[Data items]
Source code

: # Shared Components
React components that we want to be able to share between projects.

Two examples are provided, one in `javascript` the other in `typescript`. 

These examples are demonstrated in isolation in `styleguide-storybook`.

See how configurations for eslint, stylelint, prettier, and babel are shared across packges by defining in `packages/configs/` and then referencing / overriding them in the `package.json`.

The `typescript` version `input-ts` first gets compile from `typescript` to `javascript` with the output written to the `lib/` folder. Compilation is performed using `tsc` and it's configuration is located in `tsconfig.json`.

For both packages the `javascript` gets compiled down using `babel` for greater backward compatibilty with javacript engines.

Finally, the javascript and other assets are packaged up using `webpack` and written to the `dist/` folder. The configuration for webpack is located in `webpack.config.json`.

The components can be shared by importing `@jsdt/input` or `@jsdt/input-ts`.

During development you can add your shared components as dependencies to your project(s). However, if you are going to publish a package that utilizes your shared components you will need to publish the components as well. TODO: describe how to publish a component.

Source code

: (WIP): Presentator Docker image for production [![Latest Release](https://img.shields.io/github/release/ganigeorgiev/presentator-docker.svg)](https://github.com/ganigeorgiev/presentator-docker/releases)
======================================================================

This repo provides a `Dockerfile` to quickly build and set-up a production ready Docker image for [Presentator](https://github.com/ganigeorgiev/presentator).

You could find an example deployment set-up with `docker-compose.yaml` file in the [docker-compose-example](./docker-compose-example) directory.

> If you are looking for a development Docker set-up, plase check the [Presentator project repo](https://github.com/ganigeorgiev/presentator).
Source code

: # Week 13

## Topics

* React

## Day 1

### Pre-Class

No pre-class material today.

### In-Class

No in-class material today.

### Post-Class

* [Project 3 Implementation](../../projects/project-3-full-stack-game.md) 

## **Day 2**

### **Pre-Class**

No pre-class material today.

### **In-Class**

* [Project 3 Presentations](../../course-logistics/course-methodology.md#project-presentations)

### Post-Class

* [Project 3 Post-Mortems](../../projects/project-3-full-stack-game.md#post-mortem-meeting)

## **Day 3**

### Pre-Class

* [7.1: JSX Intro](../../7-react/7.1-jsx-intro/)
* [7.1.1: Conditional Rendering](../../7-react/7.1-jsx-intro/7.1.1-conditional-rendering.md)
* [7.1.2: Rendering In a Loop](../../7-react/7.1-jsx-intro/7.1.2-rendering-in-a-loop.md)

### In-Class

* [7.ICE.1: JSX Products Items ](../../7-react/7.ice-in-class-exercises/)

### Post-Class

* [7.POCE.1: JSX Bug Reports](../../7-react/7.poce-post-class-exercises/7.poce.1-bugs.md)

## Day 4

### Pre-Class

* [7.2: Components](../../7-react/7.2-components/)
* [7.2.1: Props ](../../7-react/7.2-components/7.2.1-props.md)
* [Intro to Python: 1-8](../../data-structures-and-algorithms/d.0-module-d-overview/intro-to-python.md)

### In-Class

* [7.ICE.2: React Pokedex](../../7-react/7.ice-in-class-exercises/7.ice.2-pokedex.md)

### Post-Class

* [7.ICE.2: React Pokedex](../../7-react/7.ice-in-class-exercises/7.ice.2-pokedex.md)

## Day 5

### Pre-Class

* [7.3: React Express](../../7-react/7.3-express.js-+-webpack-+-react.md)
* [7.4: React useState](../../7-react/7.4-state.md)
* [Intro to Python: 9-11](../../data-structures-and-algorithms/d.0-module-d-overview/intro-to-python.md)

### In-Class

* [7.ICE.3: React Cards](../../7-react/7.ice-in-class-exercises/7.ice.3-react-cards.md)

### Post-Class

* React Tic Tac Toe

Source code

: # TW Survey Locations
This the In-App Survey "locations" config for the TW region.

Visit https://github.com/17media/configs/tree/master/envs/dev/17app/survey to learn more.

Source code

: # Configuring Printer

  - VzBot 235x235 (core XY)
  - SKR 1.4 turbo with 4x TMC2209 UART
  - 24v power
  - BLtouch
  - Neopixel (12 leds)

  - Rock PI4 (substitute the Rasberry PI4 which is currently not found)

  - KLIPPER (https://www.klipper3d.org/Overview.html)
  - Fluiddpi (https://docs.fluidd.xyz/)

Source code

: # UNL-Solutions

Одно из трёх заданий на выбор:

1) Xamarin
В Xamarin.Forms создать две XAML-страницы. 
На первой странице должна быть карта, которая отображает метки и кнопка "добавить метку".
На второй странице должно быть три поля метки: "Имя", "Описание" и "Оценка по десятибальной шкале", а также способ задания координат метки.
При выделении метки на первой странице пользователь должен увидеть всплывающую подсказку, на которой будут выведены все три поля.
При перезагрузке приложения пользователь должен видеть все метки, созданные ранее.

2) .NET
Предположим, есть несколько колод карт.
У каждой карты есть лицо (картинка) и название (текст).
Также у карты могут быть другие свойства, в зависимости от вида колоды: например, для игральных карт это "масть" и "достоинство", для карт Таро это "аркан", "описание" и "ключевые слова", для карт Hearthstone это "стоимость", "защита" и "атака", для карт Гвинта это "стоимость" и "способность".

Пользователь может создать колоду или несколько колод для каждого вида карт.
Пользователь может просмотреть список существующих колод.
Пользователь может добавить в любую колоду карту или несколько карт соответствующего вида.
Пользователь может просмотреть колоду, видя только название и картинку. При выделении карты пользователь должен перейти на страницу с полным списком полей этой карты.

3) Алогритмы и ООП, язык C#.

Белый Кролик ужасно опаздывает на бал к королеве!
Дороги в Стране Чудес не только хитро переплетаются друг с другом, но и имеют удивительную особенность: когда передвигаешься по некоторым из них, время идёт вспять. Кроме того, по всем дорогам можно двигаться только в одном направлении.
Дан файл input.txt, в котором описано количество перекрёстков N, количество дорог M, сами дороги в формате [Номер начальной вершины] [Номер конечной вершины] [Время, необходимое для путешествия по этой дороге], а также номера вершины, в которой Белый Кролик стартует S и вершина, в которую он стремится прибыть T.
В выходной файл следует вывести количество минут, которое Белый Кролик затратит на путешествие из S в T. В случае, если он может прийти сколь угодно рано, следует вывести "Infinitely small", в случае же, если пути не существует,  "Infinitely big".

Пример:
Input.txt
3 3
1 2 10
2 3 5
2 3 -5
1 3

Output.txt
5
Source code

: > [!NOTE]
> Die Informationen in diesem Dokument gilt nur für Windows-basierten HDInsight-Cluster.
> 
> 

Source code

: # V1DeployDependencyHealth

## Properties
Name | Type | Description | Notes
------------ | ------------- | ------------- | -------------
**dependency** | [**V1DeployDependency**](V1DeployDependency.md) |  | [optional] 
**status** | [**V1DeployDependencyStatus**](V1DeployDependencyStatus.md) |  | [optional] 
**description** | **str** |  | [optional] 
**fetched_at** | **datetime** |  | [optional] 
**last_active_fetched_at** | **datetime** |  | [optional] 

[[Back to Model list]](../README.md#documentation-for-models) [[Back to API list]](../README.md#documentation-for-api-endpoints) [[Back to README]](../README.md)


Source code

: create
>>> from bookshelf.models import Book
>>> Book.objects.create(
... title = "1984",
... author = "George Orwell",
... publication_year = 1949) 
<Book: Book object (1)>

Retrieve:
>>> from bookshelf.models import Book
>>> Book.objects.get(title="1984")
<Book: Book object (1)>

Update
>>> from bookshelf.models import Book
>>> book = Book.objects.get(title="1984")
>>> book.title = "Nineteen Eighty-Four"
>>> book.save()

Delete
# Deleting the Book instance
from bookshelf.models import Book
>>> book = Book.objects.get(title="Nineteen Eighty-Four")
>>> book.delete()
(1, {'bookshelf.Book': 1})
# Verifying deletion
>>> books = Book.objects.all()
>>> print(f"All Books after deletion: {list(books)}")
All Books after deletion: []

* Your task
Where in the entries above does the word "This" appear? Copy each line that has it.

* Exercise result
This repo provides a `Dockerfile` to quickly build and set-up a production ready Docker image for [Presentator](https://github.com/ganigeorgiev/presentator).
This the In-App Survey "locations" config for the TW region.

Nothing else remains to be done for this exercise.